• [Task instructions] Report each line of the data that includes the word "Windows".

-------- Data supplied

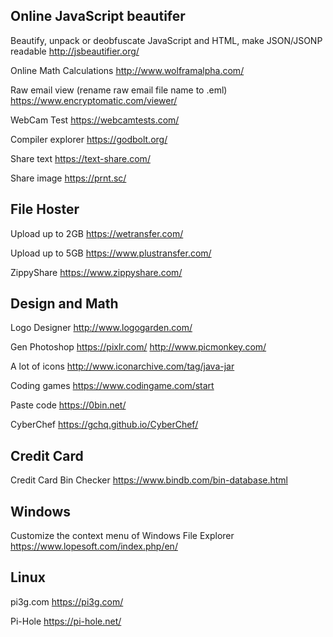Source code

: ## Online JavaScript beautifer
Beautify, unpack or deobfuscate JavaScript and HTML, make JSON/JSONP readable
http://jsbeautifier.org/

Online Math Calculations
http://www.wolframalpha.com/

Raw email view (rename raw email file name to .eml)
https://www.encryptomatic.com/viewer/

WebCam Test
https://webcamtests.com/

Compiler explorer
https://godbolt.org/

Share text
https://text-share.com/

Share image
https://prnt.sc/


## File Hoster 

Upload up to 2GB
https://wetransfer.com/

Upload up to 5GB
https://www.plustransfer.com/

ZippyShare
https://www.zippyshare.com/


## Design and Math

Logo Designer
http://www.logogarden.com/

Gen Photoshop
https://pixlr.com/
http://www.picmonkey.com/

A lot of icons
http://www.iconarchive.com/tag/java-jar

Coding games
https://www.codingame.com/start

Paste code
https://0bin.net/

CyberChef
https://gchq.github.io/CyberChef/


## Credit Card

Credit Card Bin Checker
https://www.bindb.com/bin-database.html


## Windows 

Customize the context menu of Windows File Explorer
https://www.lopesoft.com/index.php/en/


## Linux

pi3g.com
https://pi3g.com/

Pi-Hole
https://pi-hole.net/



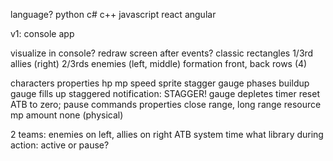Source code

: language?
    python
    c#
    c++
    javascript
        react
        angular

v1: console app

visualize in console?
    redraw screen after events?
    classic rectangles
        1/3rd allies (right)
        2/3rds enemies (left, middle)
    formation
        front, back
        rows (4)


characters
    properties
        hp
        mp
        speed
        sprite
        stagger gauge
            phases
                buildup
                    gauge fills up
                staggered
                    notification: STAGGER!
                    gauge depletes
                    timer
                    reset ATB to zero; pause
commands
    properties
        close range, long range
        resource
            mp
                amount
            none (physical)



2 teams: enemies on left, allies on right
ATB system
    time
        what library
    during action: active or pause?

----------------

• [Output for this task]
## Windows 
Customize the context menu of Windows File Explorer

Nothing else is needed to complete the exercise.